Hitmetrix - User behavior analytics & recording

Lead Nurturing: Finding the Sweet Spots in the Marketing Funnel

B2B marketing can be tricky business. One of its biggest challenges is that prospects can go underground for months at a time without actually losing interest. In some cases, tight budgets can delay B2B purchases. Also, customers research products at their leisure, giving them an advantage when they open the buying discussion.

Done well, lead nurturing can help overcome these impediments, coax high quality leads through the purchase process, and equip an organization with a detailed understanding of its prospects’ needs before the first serious conversation takes place.

One way to gain that understanding is by tracking prospects’ website activity. Recruiting site TheLadders offers a free recruiting system called Passport, which allows employers to post jobs with some limitations. Activity analysis of Passport users gives TheLadders the ability to spot its best prospects: those who regularly bump into its freemium ceiling.
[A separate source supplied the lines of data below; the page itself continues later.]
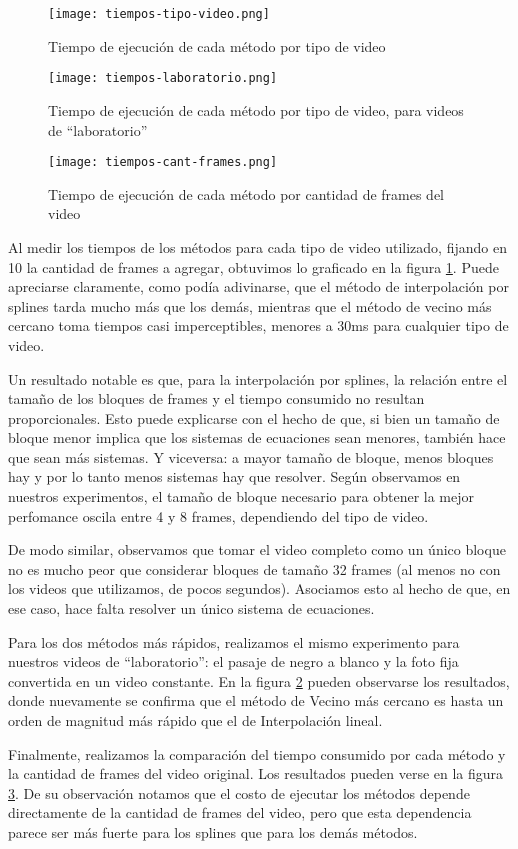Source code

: \begin{figure}[h!]
  \centering
    \texttt{[image: tiempos-tipo-video.png]}
     \caption{Tiempo de ejecución de cada método por tipo de video}\label{fig:tiempos}
\end{figure}
\noindent


\begin{figure}[h!]
  \centering
    \texttt{[image: tiempos-laboratorio.png]}
     \caption{Tiempo de ejecución de cada método por tipo de video, para videos de ``laboratorio''}\label{fig:tiempos-lab}
\end{figure}
\noindent

\begin{figure}[h!]
  \centering
    \texttt{[image: tiempos-cant-frames.png]}
     \caption{Tiempo de ejecución de cada método por cantidad de frames del video}\label{fig:tiempos-cant-frames}
\end{figure}
\noindent


Al medir los tiempos de los métodos para cada tipo de video utilizado, fijando en 10 la cantidad de frames a agregar, obtuvimos lo graficado en la figura \ref{fig:tiempos}. Puede apreciarse claramente, como podía adivinarse, que el método de interpolación por splines tarda mucho más que los demás, mientras que el método de vecino más cercano toma tiempos casi imperceptibles, menores a 30ms para cualquier tipo de video.

Un resultado notable es que, para la interpolación por splines, la relación entre el tamaño de los bloques de frames y el tiempo consumido no resultan proporcionales. Esto puede explicarse con el hecho de que, si bien un tamaño de bloque menor implica que los sistemas de ecuaciones sean menores, también hace que sean más sistemas. Y viceversa: a mayor tamaño de bloque, menos bloques hay y por lo tanto menos sistemas hay que resolver. Según observamos en nuestros experimentos, el tamaño de bloque necesario para obtener la mejor perfomance oscila entre 4 y 8 frames, dependiendo del tipo de video.

De modo similar, observamos que tomar el video completo como un único bloque no es mucho peor que considerar bloques de tamaño 32 frames (al menos no con los videos que utilizamos, de pocos segundos). Asociamos esto al hecho de que, en ese caso, hace falta resolver un único sistema de ecuaciones.

Para los dos métodos más rápidos, realizamos el mismo experimento para nuestros videos de ``laboratorio'': el pasaje de negro a blanco y la foto fija convertida en un video constante. En la figura \ref{fig:tiempos-lab} pueden observarse los resultados, donde nuevamente se confirma que el método de Vecino más cercano es hasta un orden de magnitud más rápido que el de Interpolación lineal.

Finalmente, realizamos la comparación del tiempo consumido por cada método y la cantidad de frames del video original. Los resultados pueden verse en la figura \ref{fig:tiempos-cant-frames}. De su observación notamos que el costo de ejecutar los métodos depende directamente de la cantidad de frames del video, pero que esta dependencia parece ser más fuerte para los splines que para los demás métodos.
TheLadders knows when a Passport user hits a landing page for a premium option, which produces a higher lead score in the sales database. Refining its lead scoring system has produced more than 500% growth in closing qualified leads, largely because TheLadders now has a better understanding of who its qualified leads are.

“Baking those ‘frustration points’ into the needs analysis helps us find the sweet spot,” says Thomas P. Murphy, TheLadders’ director of enterprise marketing and client relations.

In the flow

Another way to gain the data most relevant to the lead nurturing process is to ensure that it flows through integrated marketing and sales systems. For example, online investment portfolio analysis firm StatPro uses solutions from Marketo and Salesforce.com to segment webinar registrants by region, product type, and lead source. This enables StatPro to send targeted messages more quickly. “We’re also able to show sales more stats regarding leads: where they came from, what they did, and which webinars and programs they’ve signed up for,” says Ted Todorov, StatPro online marketing executive. “[Salespeople] find this valuable, as they’re more prepared when they contact a lead.”

It’s also valuable to clear the funnel of bad leads. This frees resources to focus on likely opportunities. Screening based on demonstrated purchases is a start. “If I know how much you’re buying in key categories, and how that’s changing over time, I get a more insightful view of whether or not you can buy my products,” says Jim Swift, CEO of Cortera, a provider of B2B information and data.

Another way to determine prospects’ interest, as well as to move the right ones through the funnel, is content. “Generating the proper kind of content is key in any marketing, and we want to be more relevant to our customers and prospects,” says Eric Butterwick, marketing communications manager at Arrow S3, which sells high-end enterprise telephony systems. To that end, Arrow S3 is considering a social advocacy hub so it can ask existing customers how to better communicate its message to prospects. “Receiving feedback from [customers] takes the prospect interaction to a new level.”

Arrow S3 also automated it prospect email outreach and activity analysis. As a result, the company doubled the size of its funnel.

Ultimately, lead nurturing processes need to fully vet customer contacts to ensure that they meet the profile of a qualified buyer. “If you don’t have cleansed, standardized data, you’re going to suffer,” says Michelle Boockoff-Bajdek, VP of client acquisition at Quaero. “It’s these foundational elements that companies still struggle with.”